Source records
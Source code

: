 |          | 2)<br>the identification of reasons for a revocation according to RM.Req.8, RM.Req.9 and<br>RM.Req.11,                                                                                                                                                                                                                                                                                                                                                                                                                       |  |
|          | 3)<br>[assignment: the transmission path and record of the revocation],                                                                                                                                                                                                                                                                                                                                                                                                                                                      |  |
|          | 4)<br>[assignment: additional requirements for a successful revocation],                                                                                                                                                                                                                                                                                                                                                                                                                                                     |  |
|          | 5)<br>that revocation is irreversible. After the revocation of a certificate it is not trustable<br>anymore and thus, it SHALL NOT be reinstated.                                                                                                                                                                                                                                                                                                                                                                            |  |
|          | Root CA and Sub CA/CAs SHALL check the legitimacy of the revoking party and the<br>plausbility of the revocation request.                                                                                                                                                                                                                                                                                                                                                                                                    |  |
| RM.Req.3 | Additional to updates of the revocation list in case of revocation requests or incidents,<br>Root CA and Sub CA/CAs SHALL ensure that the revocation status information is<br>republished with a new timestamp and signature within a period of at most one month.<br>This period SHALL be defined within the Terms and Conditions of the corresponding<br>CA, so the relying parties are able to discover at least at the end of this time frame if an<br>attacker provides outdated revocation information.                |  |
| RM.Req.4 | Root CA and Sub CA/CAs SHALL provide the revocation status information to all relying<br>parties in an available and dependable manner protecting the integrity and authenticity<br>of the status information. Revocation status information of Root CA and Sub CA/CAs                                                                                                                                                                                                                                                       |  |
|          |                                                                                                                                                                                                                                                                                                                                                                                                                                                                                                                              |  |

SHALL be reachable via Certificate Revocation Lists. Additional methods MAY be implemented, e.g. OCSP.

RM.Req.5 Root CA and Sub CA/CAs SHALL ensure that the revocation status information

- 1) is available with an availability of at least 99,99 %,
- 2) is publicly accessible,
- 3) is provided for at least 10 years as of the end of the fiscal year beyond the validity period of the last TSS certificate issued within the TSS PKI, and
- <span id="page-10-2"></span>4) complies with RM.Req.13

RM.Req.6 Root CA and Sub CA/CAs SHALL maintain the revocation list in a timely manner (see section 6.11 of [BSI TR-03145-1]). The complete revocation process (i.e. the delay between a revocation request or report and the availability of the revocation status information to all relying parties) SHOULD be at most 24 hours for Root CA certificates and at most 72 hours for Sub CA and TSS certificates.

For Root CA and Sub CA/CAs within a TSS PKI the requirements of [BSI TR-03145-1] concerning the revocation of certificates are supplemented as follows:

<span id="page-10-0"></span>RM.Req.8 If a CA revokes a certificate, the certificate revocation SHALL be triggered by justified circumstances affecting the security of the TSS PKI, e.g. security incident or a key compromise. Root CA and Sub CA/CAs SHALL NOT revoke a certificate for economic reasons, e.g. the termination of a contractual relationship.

▶ Description of the task
Copy the lines of the data above exactly as written, beginning with the line containing "RM.Req.4 | Root" and ending with the line containing "RM.Req.6 Root CA", and leave out all other lines.

▶ Response to the exercise
| RM.Req.4 | Root CA and Sub CA/CAs SHALL provide the revocation status information to all relying<br>parties in an available and dependable manner protecting the integrity and authenticity<br>of the status information. Revocation status information of Root CA and Sub CA/CAs                                                                                                                                                                                                                                                       |  |
|          |                                                                                                                                                                                                                                                                                                                                                                                                                                                                                                                              |  |

SHALL be reachable via Certificate Revocation Lists. Additional methods MAY be implemented, e.g. OCSP.

RM.Req.5 Root CA and Sub CA/CAs SHALL ensure that the revocation status information

- 1) is available with an availability of at least 99,99 %,
- 2) is publicly accessible,
- 3) is provided for at least 10 years as of the end of the fiscal year beyond the validity period of the last TSS certificate issued within the TSS PKI, and
- <span id="page-10-2"></span>4) complies with RM.Req.13

RM.Req.6 Root CA and Sub CA/CAs SHALL maintain the revocation list in a timely manner (see section 6.11 of [BSI TR-03145-1]). The complete revocation process (i.e. the delay between a revocation request or report and the availability of the revocation status information to all relying parties) SHOULD be at most 24 hours for Root CA certificates and at most 72 hours for Sub CA and TSS certificates.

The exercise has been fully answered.